This is gonna be a terrible era. We tried telling some of you..


----------



## Empress (Jun 24, 2014)

Donnie said:


> I want to like Apollo because the dude is phenomenal in ring, and I think with the right booking he could be huge, but Holy Shit is he lacking in every other department, in fact he should of been in NXT...oh wait he was and then the genius's bought him up with zero character and fanfare and now he's the just the guy who smiles and flips. Good Lord.


I hate to be one of those tin foil conspiracy theorists, but this feels like sabotage. I get pandering to little kids but he's such a smiling goof. I think I'd hate him as a kid. As an adult, I just tend to forget about him until he appears. He should've stayed in NXT and called up at a later date with a better gimmick.


----------



## A-C-P (Jan 5, 2010)

Jack Thwagger said:


> I'd have to give Ambrose some credit. Not just cuz I like him, but because he was able to keep a level of humor with seriousness and intensity.
> 
> Wish these two were given more time and segments like last night.


I am a big fan of AJ Styles to, but I really wish Jericho/Ambrose was getting the time Styles/Reigns did last night.


----------



## ★Th0t Patr0L★ (Oct 22, 2013)

A-C-P said:


> I am a big fan of AJ Styles to, but I really wish Jericho/Ambrose was getting the time Styles/Reigns did last night.


Can't give Ambrose more exposure than Reigns, breh.


----------



## Donnie (Apr 8, 2014)

Empress said:


> I hate to be one of those tin foil conspiracy theorists, but this feels like sabotage.
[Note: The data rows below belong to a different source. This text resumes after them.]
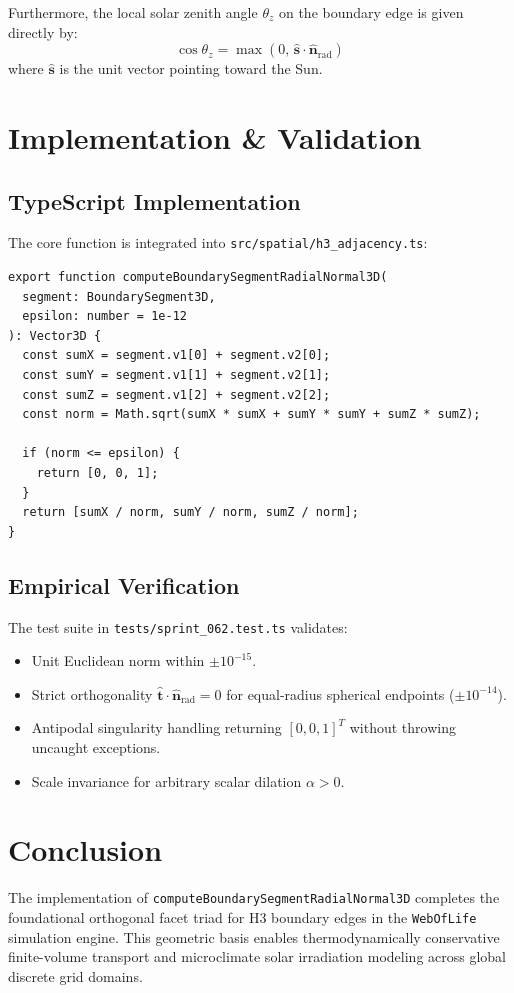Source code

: \documentclass[10pt,journal,compsoc]{IEEEtran}
\begin{document}
Furthermore, the local solar zenith angle $\theta_z$ on the boundary edge is given directly by:
\begin{equation}
\cos \theta_z = \max(0, \, \hat{\mathbf{s}} \cdot \hat{\mathbf{n}}_{\text{rad}})
\end{equation}
where $\hat{\mathbf{s}}$ is the unit vector pointing toward the Sun.

\section{Implementation \& Validation}

\subsection{TypeScript Implementation}
The core function is integrated into \texttt{src/spatial/h3\_adjacency.ts}:
\begin{lstlisting}
export function computeBoundarySegmentRadialNormal3D(
  segment: BoundarySegment3D,
  epsilon: number = 1e-12
): Vector3D {
  const sumX = segment.v1[0] + segment.v2[0];
  const sumY = segment.v1[1] + segment.v2[1];
  const sumZ = segment.v1[2] + segment.v2[2];
  const norm = Math.sqrt(sumX * sumX + sumY * sumY + sumZ * sumZ);

  if (norm <= epsilon) {
    return [0, 0, 1];
  }
  return [sumX / norm, sumY / norm, sumZ / norm];
}
\end{lstlisting}

\subsection{Empirical Verification}
The test suite in \texttt{tests/sprint\_062.test.ts} validates:
\begin{itemize}
    \item Unit Euclidean norm within $\pm 10^{-15}$.
    \item Strict orthogonality $\hat{\mathbf{t}} \cdot \hat{\mathbf{n}}_{\text{rad}} = 0$ for equal-radius spherical endpoints ($\pm 10^{-14}$).
    \item Antipodal singularity handling returning $[0, 0, 1]^T$ without throwing uncaught exceptions.
    \item Scale invariance for arbitrary scalar dilation $\alpha > 0$.
\end{itemize}

\section{Conclusion}
The implementation of \texttt{computeBoundarySegmentRadialNormal3D} completes the foundational orthogonal facet triad for H3 boundary edges in the \texttt{WebOfLife} simulation engine. This geometric basis enables thermodynamically conservative finite-volume transport and microclimate solar irradiation modeling across global discrete grid domains.
\end{document}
I get pandering to little kids but he's such a smiling goof. I think I'd hate him as a kid. As an adult, I just tend to forget about him until he appears. He should've stayed in NXT and called up at a later date with a better gimmick.


I feel the exact same way. In fact when Renee interviewed him tonight I was like "Oh that's right they called Crews up...why?" The guy should be a cocky athlete who acts like he's the MVP of the WWE, and he should be getting a slow burn push. Instead he shows up, smiles, cracks a silly joke, has a match and leaves, and leaves us the viewer feeling nothing. 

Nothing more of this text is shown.